REPUBLIC OF NAMIBIA
LABOUR COURT OF NAMIBIA MAIN DIVISION, WINDHOEK
Case no: LCA 27/2012
DATE: 07 AUGUST 2014
In the matter between:
VECTOR LOGISTICS (PTY) LTD..............................................................................RESPONDENT
Neutral citation: Shilongo vs Vector Logistics (Pty) Ltd (LCA 27/2012)  NALCMD 33 (7 August 2014)
Coram: PARKER AJ
Heard: 24 July 2014
Delivered: 7 August 2014
Flynote: Labour Law – Leave to appeal – Appeals under the repealed Labour Act 6 of 1992 – Such appeals only permissible on questions of law – Applicant must accordingly set out clearly the questions of law applicant seeks leave to appeal on – Court held that this is necessary to inform respondent what case he or she has to meet and to enable the court to determine whether this a deserving case in respect of which there is a reasonable prospect that the Supreme Court may take a different view about the Labour Court’s judgment in virtue of such questions of law.

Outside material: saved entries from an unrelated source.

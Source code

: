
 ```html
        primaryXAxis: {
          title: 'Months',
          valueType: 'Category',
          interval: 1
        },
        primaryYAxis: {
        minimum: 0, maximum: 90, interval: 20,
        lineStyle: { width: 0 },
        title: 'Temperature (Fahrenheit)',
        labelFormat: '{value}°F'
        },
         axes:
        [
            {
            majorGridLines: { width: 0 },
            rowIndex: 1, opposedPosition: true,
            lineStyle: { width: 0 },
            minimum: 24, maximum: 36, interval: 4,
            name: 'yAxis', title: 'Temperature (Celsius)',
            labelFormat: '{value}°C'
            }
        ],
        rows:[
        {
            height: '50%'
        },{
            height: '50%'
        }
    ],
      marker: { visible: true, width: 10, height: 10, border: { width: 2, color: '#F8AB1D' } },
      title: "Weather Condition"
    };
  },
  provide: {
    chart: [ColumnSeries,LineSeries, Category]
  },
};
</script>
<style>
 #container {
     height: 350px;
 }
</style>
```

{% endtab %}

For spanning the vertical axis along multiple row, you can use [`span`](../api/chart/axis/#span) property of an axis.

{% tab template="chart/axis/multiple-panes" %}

Summary: Labour Law – Leave to appeal – Appeals under the repealed Labour Act 6 of 1992 – Such appeals only permissible on questions of law – Applicant must accordingly set out clearly the questions of law applicant seeks leave to appeal on – Court held that this is necessary to inform respondent what case he or she has to meet and to enable the court to determine whether this a deserving case in respect of which there is a reasonable prospect that the Supreme Court may take a different view about the Labour Court’s judgment in virtue of such questions of law – Court found that the applicant has not indicated what questions of law on which the applicant seeks leave of the Labour Court to appeal to the Supreme Court – Court found further that even if the court were to interpret the applicant’s Notice of Application for Leave to Appeal generously since applicant is a lay litigant representing himself and accept that leave is sought to appeal against the award granted to the applicant by the Labour Court that does not raise a question of law: it is a question of judicial discretion (liberum arbitrium of the courts) – Court concluded that the applicant has failed to show that he has reasonable prospects of success on a further appeal – Consequently, the court dismissed the application without costs.
That both the application and the counter application are dismissed. There is no order as to costs.
 This is an application for leave to appeal by the applicant Mr Shilongo. The respondent in that application is Vector Logistics (Pty) Ltd, the applicant’s former employer before he was dismissed by the disciplinary body of the employer (the respondent). Not happy with the dismissal, the applicant sought redress in the district labour court (‘DLC’) under the repealed Labour Act 6 of 1992 (‘the repealed Labour Act’) where the applicant was unsuccessful. The DLC upheld the decision of the employer’s disciplinary body. The DLC found the applicant’s dismissal to be fair in terms of s 45(1) of the repealed Labour Act.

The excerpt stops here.